■ TASK DATA:
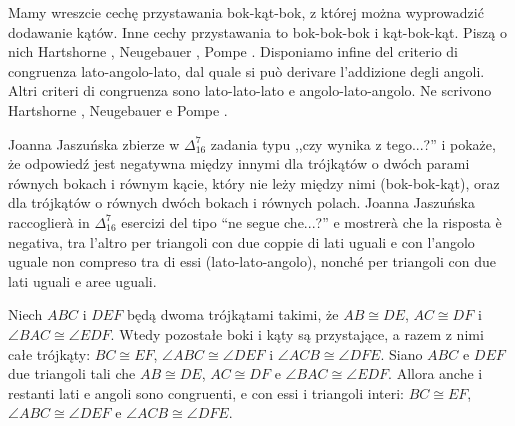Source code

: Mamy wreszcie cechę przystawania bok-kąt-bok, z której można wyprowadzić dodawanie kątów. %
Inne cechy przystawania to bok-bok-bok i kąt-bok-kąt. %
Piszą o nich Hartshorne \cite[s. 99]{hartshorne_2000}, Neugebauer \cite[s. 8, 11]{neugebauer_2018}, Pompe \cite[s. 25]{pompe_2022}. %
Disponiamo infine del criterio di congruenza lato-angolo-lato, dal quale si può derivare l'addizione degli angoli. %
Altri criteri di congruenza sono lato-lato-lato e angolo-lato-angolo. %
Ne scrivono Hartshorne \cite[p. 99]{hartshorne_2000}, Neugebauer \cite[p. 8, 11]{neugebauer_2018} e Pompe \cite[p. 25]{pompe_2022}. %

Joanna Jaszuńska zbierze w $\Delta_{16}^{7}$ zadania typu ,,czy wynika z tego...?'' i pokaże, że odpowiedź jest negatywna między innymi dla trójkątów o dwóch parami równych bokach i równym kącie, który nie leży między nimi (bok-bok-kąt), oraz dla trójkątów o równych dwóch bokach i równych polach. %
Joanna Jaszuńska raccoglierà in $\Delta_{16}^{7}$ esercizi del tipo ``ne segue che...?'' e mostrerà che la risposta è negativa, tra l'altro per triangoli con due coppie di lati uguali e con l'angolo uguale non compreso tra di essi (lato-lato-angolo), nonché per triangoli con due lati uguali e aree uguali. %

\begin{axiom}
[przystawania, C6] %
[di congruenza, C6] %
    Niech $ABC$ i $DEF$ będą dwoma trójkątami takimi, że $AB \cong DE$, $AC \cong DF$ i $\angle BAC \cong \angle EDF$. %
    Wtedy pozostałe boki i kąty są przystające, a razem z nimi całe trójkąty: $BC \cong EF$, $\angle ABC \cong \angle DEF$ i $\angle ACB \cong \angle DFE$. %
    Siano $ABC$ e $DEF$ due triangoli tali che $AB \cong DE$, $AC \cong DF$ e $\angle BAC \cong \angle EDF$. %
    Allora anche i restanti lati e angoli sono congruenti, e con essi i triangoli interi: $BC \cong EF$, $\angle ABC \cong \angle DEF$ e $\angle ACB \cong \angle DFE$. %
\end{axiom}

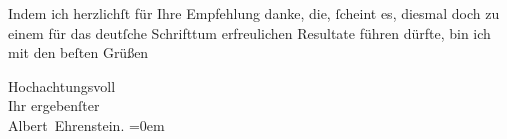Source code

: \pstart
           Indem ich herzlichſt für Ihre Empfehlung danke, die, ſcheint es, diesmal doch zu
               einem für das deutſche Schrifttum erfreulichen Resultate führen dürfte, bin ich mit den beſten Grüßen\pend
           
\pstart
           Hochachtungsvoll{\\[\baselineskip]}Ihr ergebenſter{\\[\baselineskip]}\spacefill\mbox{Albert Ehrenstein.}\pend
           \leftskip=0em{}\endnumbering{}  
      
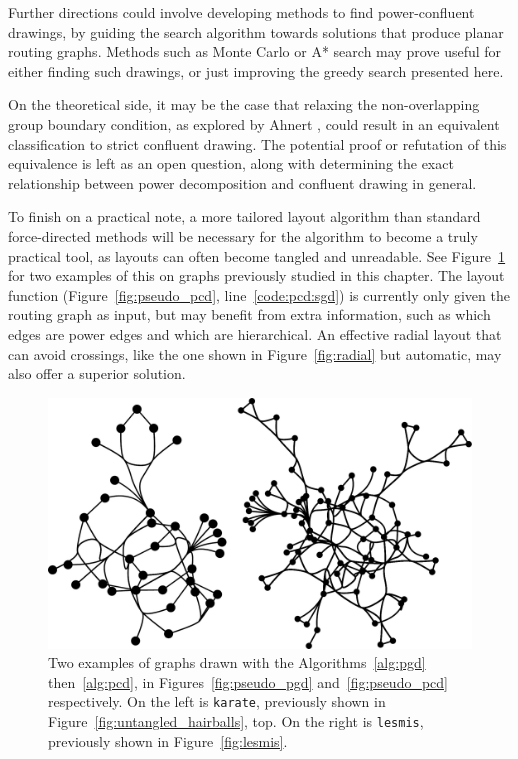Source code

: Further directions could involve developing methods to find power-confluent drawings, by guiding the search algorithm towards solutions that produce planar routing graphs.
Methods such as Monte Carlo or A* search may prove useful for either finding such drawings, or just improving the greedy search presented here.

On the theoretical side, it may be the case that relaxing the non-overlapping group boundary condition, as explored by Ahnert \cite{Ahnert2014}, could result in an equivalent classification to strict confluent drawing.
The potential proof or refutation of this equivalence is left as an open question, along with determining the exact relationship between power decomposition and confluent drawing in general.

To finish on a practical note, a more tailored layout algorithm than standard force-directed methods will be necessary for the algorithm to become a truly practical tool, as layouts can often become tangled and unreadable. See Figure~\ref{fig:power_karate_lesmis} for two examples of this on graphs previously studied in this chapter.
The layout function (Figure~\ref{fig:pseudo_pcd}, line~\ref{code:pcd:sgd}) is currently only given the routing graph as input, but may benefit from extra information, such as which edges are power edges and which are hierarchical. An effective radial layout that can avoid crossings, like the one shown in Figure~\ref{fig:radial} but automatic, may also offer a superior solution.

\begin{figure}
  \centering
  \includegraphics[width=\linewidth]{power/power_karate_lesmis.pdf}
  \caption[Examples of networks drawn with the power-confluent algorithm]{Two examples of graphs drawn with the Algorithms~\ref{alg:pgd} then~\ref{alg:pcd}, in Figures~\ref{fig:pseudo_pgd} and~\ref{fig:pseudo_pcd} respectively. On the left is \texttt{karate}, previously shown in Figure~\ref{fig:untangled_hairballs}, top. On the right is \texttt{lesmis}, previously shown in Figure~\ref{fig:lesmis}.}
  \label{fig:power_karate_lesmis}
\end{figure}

■ EXERCISE INSTRUCTIONS: All records above need to be returned exactly. Omit the pictures.

■ RESPONSE TO THE TASK:
Source code

: Mamy wreszcie cechę przystawania bok-kąt-bok, z której można wyprowadzić dodawanie kątów. %
Inne cechy przystawania to bok-bok-bok i kąt-bok-kąt. %
Piszą o nich Hartshorne \cite[s. 99]{hartshorne_2000}, Neugebauer \cite[s. 8, 11]{neugebauer_2018}, Pompe \cite[s. 25]{pompe_2022}. %
Disponiamo infine del criterio di congruenza lato-angolo-lato, dal quale si può derivare l'addizione degli angoli. %
Altri criteri di congruenza sono lato-lato-lato e angolo-lato-angolo. %
Ne scrivono Hartshorne \cite[p. 99]{hartshorne_2000}, Neugebauer \cite[p. 8, 11]{neugebauer_2018} e Pompe \cite[p. 25]{pompe_2022}. %

Joanna Jaszuńska zbierze w $\Delta_{16}^{7}$ zadania typu ,,czy wynika z tego...?'' i pokaże, że odpowiedź jest negatywna między innymi dla trójkątów o dwóch parami równych bokach i równym kącie, który nie leży między nimi (bok-bok-kąt), oraz dla trójkątów o równych dwóch bokach i równych polach. %
Joanna Jaszuńska raccoglierà in $\Delta_{16}^{7}$ esercizi del tipo ``ne segue che...?'' e mostrerà che la risposta è negativa, tra l'altro per triangoli con due coppie di lati uguali e con l'angolo uguale non compreso tra di essi (lato-lato-angolo), nonché per triangoli con due lati uguali e aree uguali. %

\begin{axiom}
[przystawania, C6] %
[di congruenza, C6] %
    Niech $ABC$ i $DEF$ będą dwoma trójkątami takimi, że $AB \cong DE$, $AC \cong DF$ i $\angle BAC \cong \angle EDF$. %
    Wtedy pozostałe boki i kąty są przystające, a razem z nimi całe trójkąty: $BC \cong EF$, $\angle ABC \cong \angle DEF$ i $\angle ACB \cong \angle DFE$. %
    Siano $ABC$ e $DEF$ due triangoli tali che $AB \cong DE$, $AC \cong DF$ e $\angle BAC \cong \angle EDF$. %
    Allora anche i restanti lati e angoli sono congruenti, e con essi i triangoli interi: $BC \cong EF$, $\angle ABC \cong \angle DEF$ e $\angle ACB \cong \angle DFE$. %
\end{axiom}

Source code

: \pstart
           Indem ich herzlichſt für Ihre Empfehlung danke, die, ſcheint es, diesmal doch zu
               einem für das deutſche Schrifttum erfreulichen Resultate führen dürfte, bin ich mit den beſten Grüßen\pend
           
\pstart
           Hochachtungsvoll{\\[\baselineskip]}Ihr ergebenſter{\\[\baselineskip]}\spacefill\mbox{Albert Ehrenstein.}\pend
           \leftskip=0em{}\endnumbering{}  
      
Source code

: Further directions could involve developing methods to find power-confluent drawings, by guiding the search algorithm towards solutions that produce planar routing graphs.
Methods such as Monte Carlo or A* search may prove useful for either finding such drawings, or just improving the greedy search presented here.

On the theoretical side, it may be the case that relaxing the non-overlapping group boundary condition, as explored by Ahnert \cite{Ahnert2014}, could result in an equivalent classification to strict confluent drawing.
The potential proof or refutation of this equivalence is left as an open question, along with determining the exact relationship between power decomposition and confluent drawing in general.

To finish on a practical note, a more tailored layout algorithm than standard force-directed methods will be necessary for the algorithm to become a truly practical tool, as layouts can often become tangled and unreadable. See Figure~\ref{fig:power_karate_lesmis} for two examples of this on graphs previously studied in this chapter.
The layout function (Figure~\ref{fig:pseudo_pcd}, line~\ref{code:pcd:sgd}) is currently only given the routing graph as input, but may benefit from extra information, such as which edges are power edges and which are hierarchical. An effective radial layout that can avoid crossings, like the one shown in Figure~\ref{fig:radial} but automatic, may also offer a superior solution.

\begin{figure}
  \centering
  \includegraphics[width=\linewidth]{power/power_karate_lesmis.pdf}
  \caption[Examples of networks drawn with the power-confluent algorithm]{Two examples of graphs drawn with the Algorithms~\ref{alg:pgd} then~\ref{alg:pcd}, in Figures~\ref{fig:pseudo_pgd} and~\ref{fig:pseudo_pcd} respectively. On the left is \texttt{karate}, previously shown in Figure~\ref{fig:untangled_hairballs}, top. On the right is \texttt{lesmis}, previously shown in Figure~\ref{fig:lesmis}.}
  \label{fig:power_karate_lesmis}
\end{figure}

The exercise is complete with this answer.